再受験者は記述式の答案作成に慣れていない場合が多いため、添削を通じて改善点を蓄積していくプロセスが得点力の向上に直結します。
入試当日まで引率で支えてもらえる
医学部専門予備校 京都医塾では、入試当日の会場まで講師が引率する体制を整えています。
東北大学医学部の入試は仙台市で行われるため、京都から受験する場合は移動を含めた準備が必要です。
試験前日の過ごし方や当日のコンディション管理は、本番での実力発揮に影響します。
引率では、受験生が試験に集中できるよう移動や宿泊の段取りをサポートし、直前の精神的な不安を軽減します。
再受験者は一人で受験に臨むケースが多いため、信頼できるサポーターが隣にいることで安心感を得られます。
まとめ

本記事では、東北大学医学部医学科の再受験について、入試制度・偏差値・倍率・科目別対策・学費の各観点から整理しました。
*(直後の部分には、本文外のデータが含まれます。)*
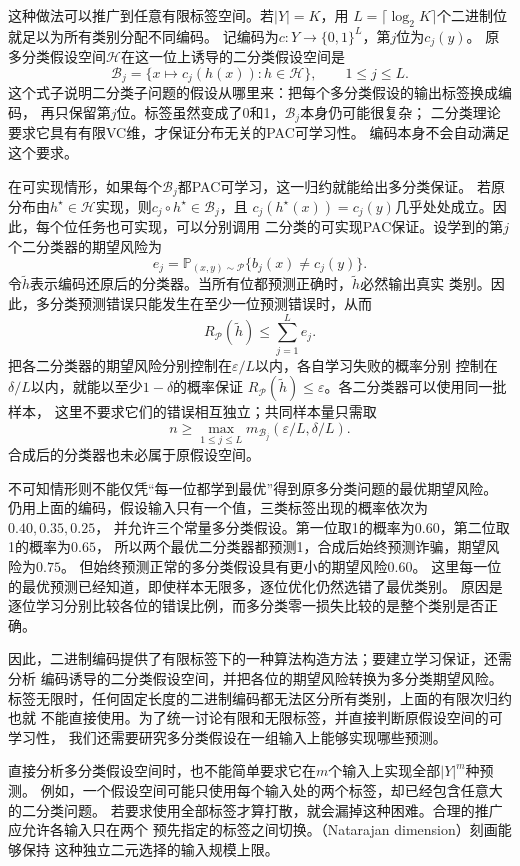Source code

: 这种做法可以推广到任意有限标签空间。若$|Y|=K$，用
$L=\lceil\log_2K\rceil$个二进制位就足以为所有类别分配不同编码。
记编码为$c:Y\to\{0,1\}^L$，第$j$位为$c_j(y)$。
原多分类假设空间$\mathcal H$在这一位上诱导的二分类假设空间是
\[
 \mathcal B_j=\{x\mapsto c_j(h(x)):h\in\mathcal H\},\qquad 1\leq j\leq L.
\]
这个式子说明二分类子问题的假设从哪里来：把每个多分类假设的输出标签换成编码，
再只保留第$j$位。标签虽然变成了0和1，$\mathcal B_j$本身仍可能很复杂；
二分类理论要求它具有有限VC维，才保证分布无关的PAC可学习性。
编码本身不会自动满足这个要求。

在可实现情形，如果每个$\mathcal B_j$都PAC可学习，这一归约就能给出多分类保证。
若原分布由$h^\star\in\mathcal H$实现，则$c_j\circ h^\star\in\mathcal B_j$，且
$c_j(h^\star(x))=c_j(y)$几乎处处成立。因此，每个位任务也可实现，可以分别调用
二分类的可实现PAC保证。设学到的第$j$个二分类器的期望风险为
\[
 e_j=\mathbb P_{(x,y)\sim\mathcal P}\{b_j(x)\neq c_j(y)\}.
\]
令$\tilde h$表示编码还原后的分类器。当所有位都预测正确时，$\tilde h$必然输出真实
类别。因此，多分类预测错误只能发生在至少一位预测错误时，从而
\[
 R_{\mathcal P}(\tilde h)\leq\sum_{j=1}^L e_j.
\]
把各二分类器的期望风险分别控制在$\varepsilon/L$以内，各自学习失败的概率分别
控制在$\delta/L$以内，就能以至少$1-\delta$的概率保证
$R_{\mathcal P}(\tilde h)\leq\varepsilon$。各二分类器可以使用同一批样本，
这里不要求它们的错误相互独立；共同样本量只需取
\[
 n\geq\max_{1\leq j\leq L}
 m_{\mathcal B_j}(\varepsilon/L,\delta/L).
\]
合成后的分类器也未必属于原假设空间。

不可知情形则不能仅凭“每一位都学到最优”得到原多分类问题的最优期望风险。
仍用上面的编码，假设输入只有一个值，三类标签出现的概率依次为$0.40,0.35,0.25$，
并允许三个常量多分类假设。第一位取1的概率为$0.60$，第二位取1的概率为$0.65$，
所以两个最优二分类器都预测1，合成后始终预测诈骗，期望风险为$0.75$。
但始终预测正常的多分类假设具有更小的期望风险$0.60$。
这里每一位的最优预测已经知道，即使样本无限多，逐位优化仍然选错了最优类别。
原因是逐位学习分别比较各位的错误比例，而多分类零一损失比较的是整个类别是否正确。

因此，二进制编码提供了有限标签下的一种算法构造方法；要建立学习保证，还需分析
编码诱导的二分类假设空间，并把各位的期望风险转换为多分类期望风险。
标签无限时，任何固定长度的二进制编码都无法区分所有类别，上面的有限次归约也就
不能直接使用。为了统一讨论有限和无限标签，并直接判断原假设空间的可学习性，
我们还需要研究多分类假设在一组输入上能够实现哪些预测。

直接分析多分类假设空间时，也不能简单要求它在$m$个输入上实现全部$|Y|^m$种预测。
例如，一个假设空间可能只使用每个输入处的两个标签，却已经包含任意大的二分类问题。
若要求使用全部标签才算打散，就会漏掉这种困难。合理的推广应允许各输入只在两个
预先指定的标签之间切换。（Natarajan dimension）刻画能够保持
这种独立二元选择的输入规模上限。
東北大学医学部は旧帝国大学の一つとして、偏差値67.5・共テボーダー85%という高い入試水準が設定されています。
共テ550点に対して二次試験2,200点の合計2,750点満点で、二次比率は80%です。
この極端な二次重視型の配点は、記述式試験で高い学力を発揮できるかどうかが合否を分けることを意味しています。
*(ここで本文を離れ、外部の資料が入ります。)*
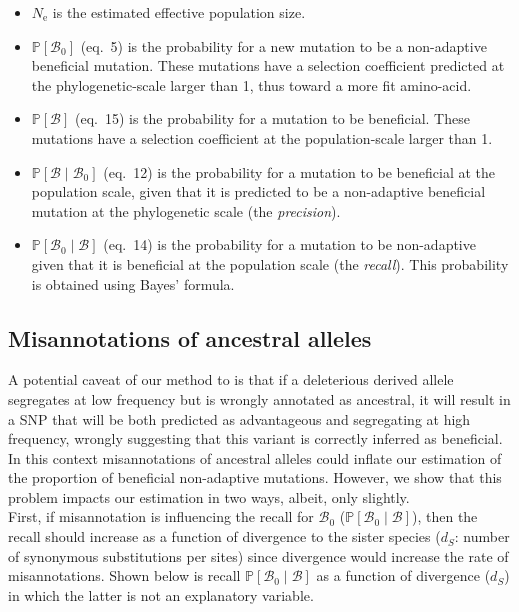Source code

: \documentclass{article}
\newcommand{\Ne}{N_{\text{e}}}
\newcommand{\proba}{\mathbb{P}}
\newcommand{\ds}{d_S}
\newcommand{\SphyBen}{\mathcal{B}_0}
\newcommand{\given}{\mid}
\newcommand{\SpopBen}{\mathcal{B}}
\begin{document}
    \begin{itemize}
        \item $\Ne$ is the estimated effective population size.
        \item $\proba [ \SphyBen ]$ (eq.~5) is the probability for a new mutation to be a non-adaptive beneficial mutation.
        These mutations have a selection coefficient predicted at the phylogenetic-scale larger than 1, thus toward a more fit amino-acid.
        \item $\proba [ \SpopBen ]$ (eq.~15) is the probability for a mutation to be beneficial.
        These mutations have a selection coefficient at the population-scale larger than 1.
        \item $\proba [ \SpopBen \given \SphyBen]$ (eq.~12) is the probability for a mutation to be beneficial at the population scale, given that it is predicted to be a non-adaptive beneficial mutation at the phylogenetic scale (the \textit{precision}).
        \item $\proba [ \SphyBen \given \SpopBen]$ (eq.~14) is the probability for a mutation to be non-adaptive given that it is beneficial at the population scale (the \textit{recall}).
        This probability is obtained using Bayes' formula.
    \end{itemize}

    \newpage
    \subsection{Misannotations of ancestral alleles}

    A potential caveat of our method to is that if a deleterious derived allele segregates at low frequency but is wrongly annotated as ancestral, it will result in a SNP that will be both predicted as advantageous and segregating at high frequency, wrongly suggesting that this variant is correctly inferred as beneficial.
    In this context misannotations of ancestral alleles could inflate our estimation of the proportion of beneficial non-adaptive mutations.
    However, we show that this problem impacts our estimation in two ways, albeit, only slightly. \\

    First, if misannotation is influencing the recall for $\SphyBen$ ($\proba[\SphyBen\given \SpopBen ]$), then the recall should increase as a function of  divergence to the sister species ($\ds$: number of synonymous substitutions per sites) since divergence would increase the rate of misannotations.
    Shown below is recall $\proba[\SphyBen\given \SpopBen ]$ as a function of divergence ($\ds$) in which the latter is not an explanatory variable.
\end{document}
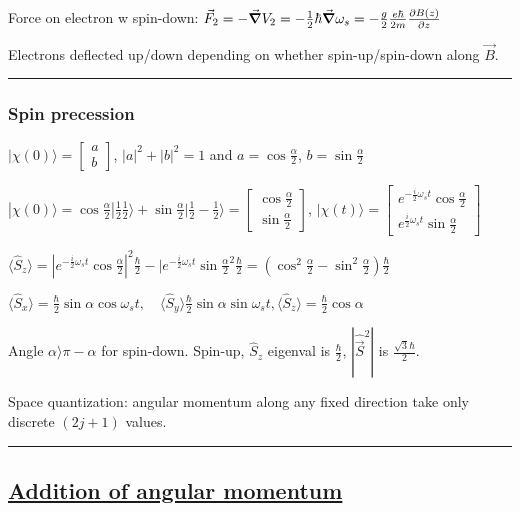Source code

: Force on electron w spin-down: $\vec{F}_2 = -\vec{\grad} V_2 = -\frac{1}{2} \hbar \vec{\grad} \omega_s = - \frac{g}{2} \frac{e \hbar}{2m} \pdv{B(z)}{z}$

Electrons deflected up/down depending on whether spin-up/spin-down along $\vec{B}$.

\hrule height 0.05pt

\subsubsection{Spin precession}

$| \chi(0) \rangle = \begin{bmatrix} a \\ b \end{bmatrix}$, $|a|^2 + |b|^2 = 1$ and $a = \cos \frac{\alpha}{2}$, $b = \sin \frac{\alpha}{2}$

$|\chi (0) \rangle = \cos \frac{\alpha}{2} | \frac{1}{2} \frac{1}{2} \rangle + \sin \frac{\alpha}{2} | \frac{1}{2} -\frac{1}{2} \rangle = \begin{bmatrix} \cos \frac{\alpha}{2} \\ \sin \frac{\alpha}{2} \end{bmatrix}$, 
\tiny
$|\chi(t) \rangle = \begin{bmatrix} e^{-\frac{i}{2} \omega_s t} \cos \frac{\alpha}{2} \\ e^{\frac{i}{2} \omega_s t} \sin \frac{\alpha}{2} \end{bmatrix}$
\scriptsize

$\langle \widehat{S}_z \rangle = | e^{-\frac{i}{2} \omega_s t} \cos \frac{\alpha}{2}|^2 \frac{\hbar}{2} - |e^{-\frac{i}{2} \omega_s t} \sin \frac{\alpha}{2}^2 \frac{\hbar}{2} = (\cos^2 \frac{\alpha}{2} - \sin^2 \frac{\alpha}{2}) \frac{\hbar}{2}$

$\langle \widehat{S}_x \rangle = \frac{\hbar}{2} \sin \alpha \cos \omega_s t, \quad \langle \widehat{S}_y \rangle \frac{\hbar}{2} \sin \alpha \sin \omega_s t, \langle \widehat{S}_z \rangle = \frac{\hbar}{2} \cos \alpha$

Angle $\alpha \rangle \pi - \alpha$ for spin-down. Spin-up, $\widehat{S}_z$ eigenval is $\frac{\hbar}{2}$, $|\widehat{\vec{S}}^2|$ is $\frac{\sqrt{3} \hbar}{2}$.

Space quantization: angular momentum along any fixed direction take only discrete $(2j+1)$ values.

\hrule height 0.05pt

\subsection{\underline{Addition of angular momentum}}

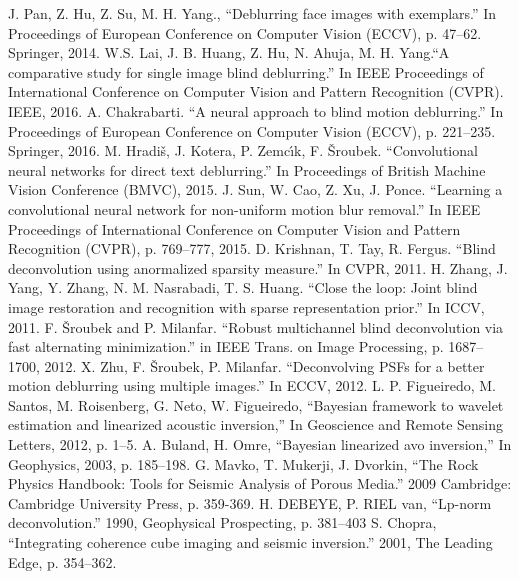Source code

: \documentclass[conference,compsoc]{IEEEtran}
\begin{document}
\begin{thebibliography}{1}
		J. Pan, Z. Hu, Z. Su, M. H. Yang., ``Deblurring face images with exemplars.'' In Proceedings of European Conference on Computer Vision (ECCV), p. 47–62. Springer, 2014.
		W.S. Lai, J. B. Huang, Z. Hu, N. Ahuja, M. H. Yang.``A comparative study for single image blind deblurring.'' In IEEE Proceedings of International Conference on Computer Vision and Pattern Recognition (CVPR). IEEE, 2016.
	A. Chakrabarti. ``A neural approach to blind motion deblurring.'' In Proceedings of European Conference on Computer Vision (ECCV), p. 221–235. Springer, 2016.
		M. Hradiš, J. Kotera, P. Zemcı́k, F. Šroubek. ``Convolutional neural networks for direct text deblurring.'' In Proceedings of British Machine Vision Conference (BMVC), 2015.
		J. Sun, W. Cao, Z. Xu, J. Ponce. ``Learning a convolutional neural network for non-uniform motion blur removal.'' In IEEE Proceedings of International Conference on Computer Vision and Pattern Recognition (CVPR), p. 769–777, 2015.
		D. Krishnan, T. Tay, R. Fergus. ``Blind deconvolution using anormalized sparsity measure.'' In CVPR, 2011.
		H. Zhang, J. Yang, Y. Zhang, N. M. Nasrabadi, T. S. Huang. ``Close the loop: Joint blind image restoration and recognition with sparse representation prior.'' In ICCV, 2011. 
		F. Šroubek and P. Milanfar. ``Robust multichannel blind deconvolution via fast alternating minimization.'' in IEEE Trans. on Image Processing, p. 1687–1700, 2012.
		X. Zhu, F. Šroubek, P. Milanfar. ``Deconvolving PSFs for a better motion deblurring using multiple images.'' In ECCV, 2012.
	L. P. Figueiredo, M. Santos, M. Roisenberg, G. Neto, W. Figueiredo, ``Bayesian framework to wavelet estimation and linearized acoustic inversion,'' In Geoscience and Remote Sensing Letters, 2012, p. 1–5.
		A. Buland,  H. Omre, ``Bayesian linearized avo inversion,'' In Geophysics, 2003, p. 185–198.
		G. Mavko, T. Mukerji, J. Dvorkin, ``The Rock Physics Handbook: Tools for Seismic Analysis of Porous Media.'' 2009 Cambridge: Cambridge University Press, p. 359-369.
		H. DEBEYE, P. RIEL van, ``Lp-norm deconvolution.'' 1990, Geophysical Prospecting, p. 381–403
		S. Chopra, ``Integrating coherence cube imaging and seismic inversion.'' 2001, The Leading Edge, p. 354–362.
\end{thebibliography}



\end{document}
面接400点に加えて小作文も課されるため、医学研究への関心と医師としてのビジョンを明確にしておく必要があります。
再受験で東北大学医学部を目指すには、旧帝大レベルの二次試験に対応できる学力を身につける覚悟と時間が必要です。
共テ85%は最低限の通過条件であり、本番の勝負は二次試験で決まります。
MD-PhDコースや3年次の基礎医学研究など、研究志向の強い大学であることを踏まえ、面接では医学研究への具体的な関心を示すことが求められます。
再受験者の学習環境構築から過去問添削、入試当日の引率まで、一貫したサポート体制を確保することで、旧帝大という高い目標に到達することが可能です。